Space also prevents me from discussing many of the other important contributions to this collection. Some highlights for me included Jeremy Elkins's essay, "Concerning Practices of Truth", and Linda M. G. Zerilli's essay, "Truth and Politics", which both challenge, in different ways and for different reasons, the received view that finds Hannah Arendt resisting the admittance of truth-claims into the political arena. On the standard reading of her, facts -- as she sees them -- set the boundaries of political discussion but ought not make an appearance in those discussions. Both Elkins and Zerilli persuasively argue that there is more subtlety to Arendt's position than that.

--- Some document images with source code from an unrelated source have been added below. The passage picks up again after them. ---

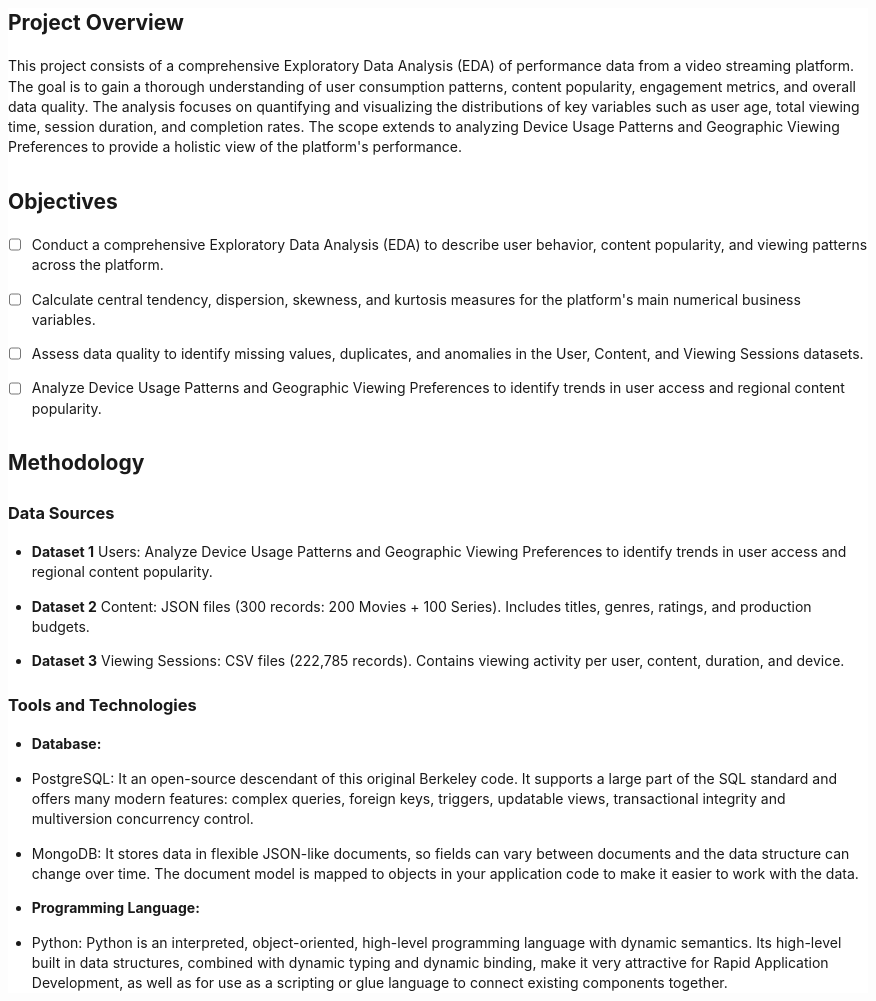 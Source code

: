 
## Project Overview

This project consists of a comprehensive Exploratory Data Analysis (EDA) of performance data from a video streaming platform. The goal is to gain a thorough understanding of user consumption patterns, content popularity, engagement metrics, and overall data quality. The analysis focuses on quantifying and visualizing the distributions of key variables such as user age, total viewing time, session duration, and completion rates. The scope extends to analyzing Device Usage Patterns and Geographic Viewing Preferences to provide a holistic view of the platform's performance.

## Objectives

- [ ] Conduct a comprehensive Exploratory Data Analysis (EDA) to describe user behavior, content popularity, and viewing patterns across the platform.

- [ ] Calculate central tendency, dispersion, skewness, and kurtosis measures for the platform's main numerical business variables.

- [ ] Assess data quality to identify missing values, duplicates, and anomalies in the User, Content, and Viewing Sessions datasets.

- [ ] Analyze Device Usage Patterns and Geographic Viewing Preferences to identify trends in user access and regional content popularity.

## Methodology

### Data Sources
- **Dataset 1** Users: Analyze Device Usage Patterns and Geographic Viewing Preferences to identify trends in user access and regional content popularity.

- **Dataset 2** Content: JSON files (300 records: 200 Movies + 100 Series). Includes titles, genres, ratings, and production budgets.

- **Dataset 3** Viewing Sessions: CSV files (222,785 records). Contains viewing activity per user, content, duration, and device.

### Tools and Technologies
- **Database:** 

- PostgreSQL: It an open-source descendant of this original Berkeley code. It supports a large part of the SQL standard and offers many modern features: complex queries, foreign keys, triggers, updatable views, transactional integrity and multiversion concurrency control.

- MongoDB: It stores data in flexible JSON-like documents, so fields can vary between documents and the data structure can change over time. The document model is mapped to objects in your application code to make it easier to work with the data.

- **Programming Language:** 

- Python: Python is an interpreted, object-oriented, high-level programming language with dynamic semantics. Its high-level built in data structures, combined with dynamic typing and dynamic binding, make it very attractive for Rapid Application Development, as well as for use as a scripting or glue language to connect existing 
components together.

And Michael Lynch, in his essay, "Democracy as a Space of Reasons", provides an extremely clever political justification for the adoption of certain epistemic practices within public reason. He offers what he calls an argument from the epistemic original position. According to Lynch, if we were behind a veil of ignorance that would not allow us to take up any particular metaphysical picture of things nor allow us to assume anything about how reliable various epistemic practices were, we would nevertheless choose to adopt epistemic practices in the public arena that are repeatable, adaptable, public and widespread, as a matter of practical self-interest. This would open the door to providing a political justification for, among other things, public schools teaching only the theory of evolution in science classrooms.

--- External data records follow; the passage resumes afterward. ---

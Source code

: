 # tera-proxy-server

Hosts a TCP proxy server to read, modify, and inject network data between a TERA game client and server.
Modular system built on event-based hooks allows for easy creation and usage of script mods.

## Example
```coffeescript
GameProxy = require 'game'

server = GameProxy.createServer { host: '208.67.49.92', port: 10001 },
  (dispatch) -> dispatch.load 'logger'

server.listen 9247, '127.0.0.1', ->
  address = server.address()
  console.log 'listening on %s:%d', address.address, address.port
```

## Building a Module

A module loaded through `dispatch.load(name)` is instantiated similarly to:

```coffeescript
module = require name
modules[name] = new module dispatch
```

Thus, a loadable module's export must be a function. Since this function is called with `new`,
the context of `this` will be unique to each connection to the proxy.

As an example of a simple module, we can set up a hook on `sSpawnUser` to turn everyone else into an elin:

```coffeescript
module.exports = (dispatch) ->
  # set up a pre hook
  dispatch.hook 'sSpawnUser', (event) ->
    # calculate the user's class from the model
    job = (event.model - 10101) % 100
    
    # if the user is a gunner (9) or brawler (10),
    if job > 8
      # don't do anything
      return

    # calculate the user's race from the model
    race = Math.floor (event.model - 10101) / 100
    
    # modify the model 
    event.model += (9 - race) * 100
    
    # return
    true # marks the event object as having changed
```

Elkins and Norris see their volume not as offering the final word on the relationship between truth and democracy, but as opening up the conversation about this important matter for renewed academic investigation. By all counts, their book succeeds in this goal and provides many arguments that can profitably be engaged.
 “[W]ithin itself the political conception does without the concept of truth.” John Rawls. Political Liberalism (New York: Columbia University Press, 2005). P. 94
 To be fair, so too might Rawls, per n.2.
 For a map of the terrain here, see
Margolis, Eric and Laurence, Stephen, "Concepts", The Stanford Encyclopedia of Philosophy (Fall 2011 Edition), Edward N. Zalta (ed.), and
McGrath, Matthew, "Propositions", The Stanford Encyclopedia of Philosophy (Summer 2012 Edition), Edward N. Zalta (ed.).
 I myself am not attracted to the Rawlsian picture of public deliberation. The line of reasoning I offer here is meant for those who are attracted to it, like Cohen is, but who, unlike Cohen, remain uncomfortable incorporating a political conception of truth into it.
 We should be careful here. Beliefs aim at truth, but we don’t need a concept of truth to form beliefs. (Obviously more needs to be said here to spell this out, starting with what it means, exactly, for beliefs to aim at the truth, but I trust the claim is at least prima facie intelligible and plausible.) It does seem, though, that we need a concept of truth to engage in argumentation. So truth won’t be “in play” in the same way across the activities we’re looking at.
 Democratic Authority. (Princeton, New Jersey: Princeton University Press, 2008). See especially Chapter 8, How Would Democracy Know?, pp. 159-83.
 Hannah Arendt. “Truth and Politics.” Between Past and Future (New York: Penguin Press, 1977.)